When a 1988 Senate Foreign Relations committee staff report brought to light Saddam Hussein’s policy of widespread killings of Kurdish civilians in northern Iraq, Senator Claiborne Pell introduced the Prevention of Genocide Act to put pressure on the Iraqi government. However, the Reagan administration successfully moved to have the measure killed.

It is also important to note that the devastation to Iraq’s military capabilities caused by the Gulf War bombing, military sanctions, and inspections regime–combined with the safe haven created for the Kurds in northern Iraq by the United Nations–resulted in a substantial reduction in Saddam Hussein’s repression during the past dozen years as compared with the first half of his rule.

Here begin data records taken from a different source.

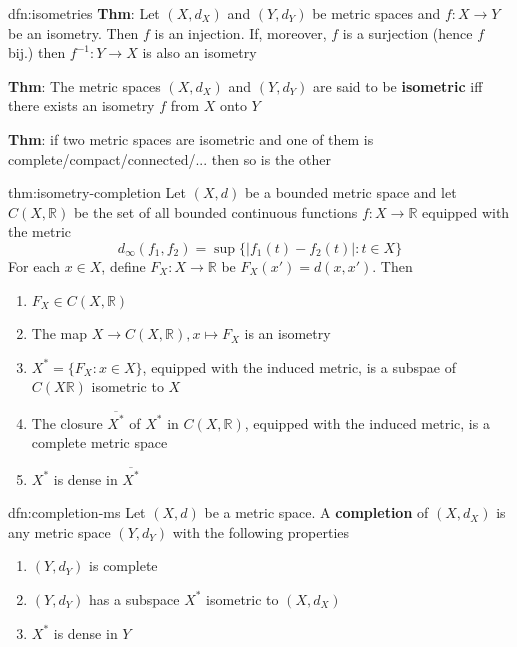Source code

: \documentclass[landscape, 8pt]{extarticle}
\begin{document}
\begin{multicols}{3}
\begin{dfn}[Isometries]{dfn:isometries}{}
    \longrule{0.08ex}
    \textbf{Thm}: Let $(X, d_{X})$ and $(Y, d_{Y})$ be metric spaces and $f : X \to Y$ be an isometry. Then $f$ is an injection. If, moreover, $f$ is a surjection (hence $f$ bij.) then $f^{-1} : Y \to X$ is also an isometry

    \longrule{0.08ex}
    \textbf{Thm}: The metric spaces $(X, d_{X})$ and $(Y, d_{Y})$ are said to be \textbf{isometric} iff there exists an isometry $f$ from $X$ onto $Y$

    \longrule{0.08ex}
    \textbf{Thm}: if two metric spaces are isometric and one of them is complete/compact/connected/... then so is the other
\end{dfn}

\begin{thm}{thm:isometry-completion}{}
    Let $(X, d)$ be a bounded metric space and let $C(X, \mathbb{R})$ be the set of all bounded continuous functions $f : X \to \mathbb{R}$ equipped with the metric
    \[d_{\infty}(f_{1}, f_{2}) = \sup \{\lvert f_{1}(t) - f_{2}(t) \rvert : t\in X\}\]
    For each $x\in X$, define $F_{X} : X \to \mathbb{R}$ be $F_{X}(x') = d(x, x')$. Then
    \begin{enumerate}
        \item $F_{X} \in C(X, \mathbb{R})$
        \item The map $X \to C(X, \mathbb{R}), x \mapsto F_{X}$ is an isometry
        \item $X^{*} = \{F_{X} : x\in X\}$, equipped with the induced metric, is a subspae of $C(X \mathbb{R})$ isometric to $X$
        \item The closure $\overline{X^{*}}$ of $X^{*}$ in $C(X, \mathbb{R})$, equipped with the induced metric, is a complete metric space
        \item $X^{*}$ is dense in $\overline{X^{*}}$
    \end{enumerate}
\end{thm}

\begin{dfn}{dfn:completion-ms}{}
    Let $(X, d)$ be a metric space. A \textbf{completion} of $(X, d_{X})$ is any metric space $(Y, d_{Y})$ with the following properties
    \begin{enumerate}
        \item $(Y, d_{Y})$ is complete
        \item $(Y, d_{Y})$ has a subspace $X^{*}$ isometric to $(X, d_{X})$
        \item $X^{*}$ is dense in $Y$
    \end{enumerate}


\end{dfn}
\end{multicols}
\end{document}
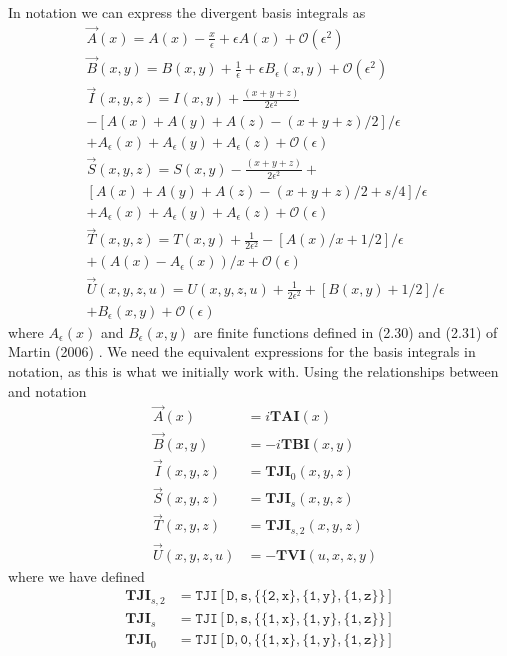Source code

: In \tsil notation we can express the divergent basis integrals as \cite{Martin2006}
\begin{align*}
&\vec{A}(x) = A(x) -\frac{x}{\epsilon} +\epsilon A(x) +\mathcal{O}(\epsilon^2) \\
&\vec{B}(x,y)= B(x,y) +\frac{1}{\epsilon} +\epsilon B_{\epsilon}(x,y) +\mathcal{O}(\epsilon^2) \\
&\vec{I}(x,y,z)= I(x,y) +\frac{(x+y+z)}{2\epsilon^2}  \\ &- \left[A(x)+A(y)+A(z)-(x+y+z)/2\right]/\epsilon\\ &+ A_{\epsilon}(x)+ A_{\epsilon}(y)+ A_{\epsilon}(z)+\mathcal{O}(\epsilon) \\
&\vec{S}(x,y,z)= S(x,y) -\frac{(x+y+z)}{2\epsilon^2} + \\ & \left[A(x)+A(y)+A(z)-(x+y+z)/2+s/4\right]/\epsilon\\ &+ A_{\epsilon}(x)+ A_{\epsilon}(y)+ A_{\epsilon}(z)+\mathcal{O}(\epsilon) \\
&\vec{T}(x,y,z)= T(x,y) +\frac{1}{2\epsilon^2} -\left[A(x)/x +1/2\right]/\epsilon\\ &+ (A(x)- A_{\epsilon}(x))/x+\mathcal{O}(\epsilon) \\
&\vec{U}(x,y,z,u)= U(x,y,z,u) +\frac{1}{2\epsilon^2} +\left[B(x,y) +1/2\right]/\epsilon\\ &+ B_{\epsilon}(x,y)+\mathcal{O}(\epsilon)
\end{align*}
where $A_{\epsilon}(x)$ and $B_{\epsilon}(x,y)$ are finite functions defined in (2.30) and (2.31) of Martin (2006) \cite{Martin2006}.  We need the equivalent expressions for the basis integrals in \tarcer notation, as this is what we initially work with.  Using the relationships between \tsil and \tarcer notation \cite{Martin2006}
\begin{eqnarray*}
&\vec{A}(x) &=i \mathtt{\mathbf{TAI}}(x)\\
&\vec{B}(x,y) &=-i \mathtt{\mathbf{TBI}}(x,y)\\
&\vec{I}(x,y,z)&=\mathtt{\mathbf{TJI}}_0(x,y,z)\\
&\vec{S}(x,y,z)&=\mathtt{\mathbf{TJI}}_s(x,y,z)\\
&\vec{T}(x,y,z)&=\mathtt{\mathbf{TJI}}_{s,2}(x,y,z)\\
&\vec{U}(x,y,z,u)&=-\mathtt{\mathbf{TVI}}(u,x,z,y)
\end{eqnarray*}
where we have defined
\begin{align*}
\mathtt{\mathbf{TJI}}_{s,2}&= \mathtt{TJI[D,s,\{\{2,x\}, \{1,y\}, \{1,z\}\}]}\\
\mathtt{\mathbf{TJI}}_{s}&= \mathtt{TJI[D,s,\{\{1,x\}, \{1,y\}, \{1,z\}\}]}\\
\mathtt{\mathbf{TJI}}_{0}&= \mathtt{TJI[D,0,\{\{1,x\}, \{1,y\}, \{1,z\}\}]}
\end{align*}
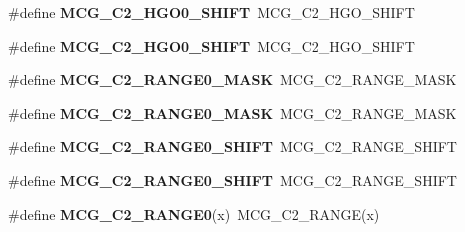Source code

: \begin{DoxyCompactItemize}
\item 
\#define {\bfseries M\+C\+G\+\_\+\+C2\+\_\+\+H\+G\+O0\+\_\+\+S\+H\+I\+FT}~M\+C\+G\+\_\+\+C2\+\_\+\+H\+G\+O\+\_\+\+S\+H\+I\+FT\hypertarget{group__Backward__Compatibility__Symbols_ga881979b382aef0029c4e4990e365d8f5}{}\label{group__Backward__Compatibility__Symbols_ga881979b382aef0029c4e4990e365d8f5}

\item 
\#define {\bfseries M\+C\+G\+\_\+\+C2\+\_\+\+H\+G\+O0\+\_\+\+S\+H\+I\+FT}~M\+C\+G\+\_\+\+C2\+\_\+\+H\+G\+O\+\_\+\+S\+H\+I\+FT\hypertarget{group__Backward__Compatibility__Symbols_ga881979b382aef0029c4e4990e365d8f5}{}\label{group__Backward__Compatibility__Symbols_ga881979b382aef0029c4e4990e365d8f5}

\item 
\#define {\bfseries M\+C\+G\+\_\+\+C2\+\_\+\+R\+A\+N\+G\+E0\+\_\+\+M\+A\+SK}~M\+C\+G\+\_\+\+C2\+\_\+\+R\+A\+N\+G\+E\+\_\+\+M\+A\+SK\hypertarget{group__Backward__Compatibility__Symbols_ga5436f4e93034d8536c23eabcac1b1a43}{}\label{group__Backward__Compatibility__Symbols_ga5436f4e93034d8536c23eabcac1b1a43}

\item 
\#define {\bfseries M\+C\+G\+\_\+\+C2\+\_\+\+R\+A\+N\+G\+E0\+\_\+\+M\+A\+SK}~M\+C\+G\+\_\+\+C2\+\_\+\+R\+A\+N\+G\+E\+\_\+\+M\+A\+SK\hypertarget{group__Backward__Compatibility__Symbols_ga5436f4e93034d8536c23eabcac1b1a43}{}\label{group__Backward__Compatibility__Symbols_ga5436f4e93034d8536c23eabcac1b1a43}

\item 
\#define {\bfseries M\+C\+G\+\_\+\+C2\+\_\+\+R\+A\+N\+G\+E0\+\_\+\+S\+H\+I\+FT}~M\+C\+G\+\_\+\+C2\+\_\+\+R\+A\+N\+G\+E\+\_\+\+S\+H\+I\+FT\hypertarget{group__Backward__Compatibility__Symbols_gaca9dfaea66978e556c7a9773e2c8c531}{}\label{group__Backward__Compatibility__Symbols_gaca9dfaea66978e556c7a9773e2c8c531}

\item 
\#define {\bfseries M\+C\+G\+\_\+\+C2\+\_\+\+R\+A\+N\+G\+E0\+\_\+\+S\+H\+I\+FT}~M\+C\+G\+\_\+\+C2\+\_\+\+R\+A\+N\+G\+E\+\_\+\+S\+H\+I\+FT\hypertarget{group__Backward__Compatibility__Symbols_gaca9dfaea66978e556c7a9773e2c8c531}{}\label{group__Backward__Compatibility__Symbols_gaca9dfaea66978e556c7a9773e2c8c531}

\item 
\#define {\bfseries M\+C\+G\+\_\+\+C2\+\_\+\+R\+A\+N\+G\+E0}(x)~M\+C\+G\+\_\+\+C2\+\_\+\+R\+A\+N\+GE(x)\hypertarget{group__Backward__Compatibility__Symbols_ga4717ad2318b6cbc4586d554b59d0382e}{}\label{group__Backward__Compatibility__Symbols_ga4717ad2318b6cbc4586d554b59d0382e}


\end{DoxyCompactItemize}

In other words, the vast majority of the war crimes committed by Saddam’s regime took place during the period in which he was supported by the U.S. government. This may be the primary reason why the United States objects to any kind of international tribunal, since it would more likely bring the U.S. role in Saddam’s repression to light than a trial set up by the Bush administration’s appointed Iraqi surrogates.

Finally, it should be noted that the twelve-year-long U.S.-led economic sanctions against Iraq, combined with the destruction of much of the country’s civilian infrastructure during the devastating five-week U.S. bombing campaign in early 1991, contributed to the deaths of hundreds of thousands of Iraqi civilians–primarily children–from malnutrition and preventable diseases.

Given that the public health impact of such policies was well-documented for more than a decade, a case can be made that those U.S. officials responsible for such policies could themselves be guilty of war crimes and should–like Saddam Hussein–face justice in an international tribunal.